When the Number Looks Wrong

Your ETS balance is only as accurate as the data behind it. A few things can throw it off. If your ETS date was recently extended or changed through re-enlistment paperwork that hasn’t fully processed, the projection may still reflect your old separation date. Leave that was used but not yet posted to your record will also inflate the number. Conversely, if approved leave was entered incorrectly or duplicated, your balance could appear lower than expected.

The Department of Defense requires that accrued leave be “carefully accounted for and accurately identified as to the time and circumstances under which it was earned.” In practice, administrative delays happen. If your ETS balance doesn’t match your own calculations, compare it against your leave records in your branch’s personnel system. Your finance office or unit admin can correct discrepancies, and it’s worth resolving them well before your separation date so your terminal leave or sellback isn’t delayed.

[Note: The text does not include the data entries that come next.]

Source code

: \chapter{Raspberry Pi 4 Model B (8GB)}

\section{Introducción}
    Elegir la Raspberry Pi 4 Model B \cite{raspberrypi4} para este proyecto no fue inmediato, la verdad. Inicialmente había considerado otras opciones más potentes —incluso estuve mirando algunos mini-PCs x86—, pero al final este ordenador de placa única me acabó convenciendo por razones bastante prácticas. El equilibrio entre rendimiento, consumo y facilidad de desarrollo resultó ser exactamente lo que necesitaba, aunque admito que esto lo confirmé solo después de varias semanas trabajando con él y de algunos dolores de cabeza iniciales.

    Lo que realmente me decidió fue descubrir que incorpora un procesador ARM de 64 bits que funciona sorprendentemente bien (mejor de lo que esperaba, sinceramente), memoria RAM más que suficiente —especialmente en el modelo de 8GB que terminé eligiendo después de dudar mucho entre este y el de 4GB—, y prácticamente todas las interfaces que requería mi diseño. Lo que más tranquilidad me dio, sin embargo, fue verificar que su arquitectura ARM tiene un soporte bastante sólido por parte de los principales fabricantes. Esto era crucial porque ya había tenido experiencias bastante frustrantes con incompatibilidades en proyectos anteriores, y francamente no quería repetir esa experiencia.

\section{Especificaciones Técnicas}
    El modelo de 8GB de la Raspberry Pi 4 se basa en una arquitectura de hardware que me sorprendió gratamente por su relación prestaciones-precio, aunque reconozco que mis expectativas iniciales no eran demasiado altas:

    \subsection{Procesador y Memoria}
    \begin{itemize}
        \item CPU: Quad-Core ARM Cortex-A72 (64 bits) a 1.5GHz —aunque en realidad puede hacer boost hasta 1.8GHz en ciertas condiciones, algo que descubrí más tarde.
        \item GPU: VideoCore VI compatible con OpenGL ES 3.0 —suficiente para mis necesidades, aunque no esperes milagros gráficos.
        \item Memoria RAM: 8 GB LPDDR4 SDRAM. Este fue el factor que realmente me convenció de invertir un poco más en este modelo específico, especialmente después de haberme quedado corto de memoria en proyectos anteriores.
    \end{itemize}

Where to Find It on Your LES

On an active duty Army LES, the ETS balance appears in field 29, labeled “ETS BAL.” Other branches use similar formatting, though the exact field number may vary slightly. It sits in the leave section alongside your brought-forward balance, days earned, days used, and current balance. Reviewing this section each month helps you catch errors early and keeps your separation planning on track.

You can access your LES through myPay, the Defense Finance and Accounting Service portal. Statements are posted monthly, and keeping a few months of records on hand makes it easier to spot unexpected changes in your leave accounting.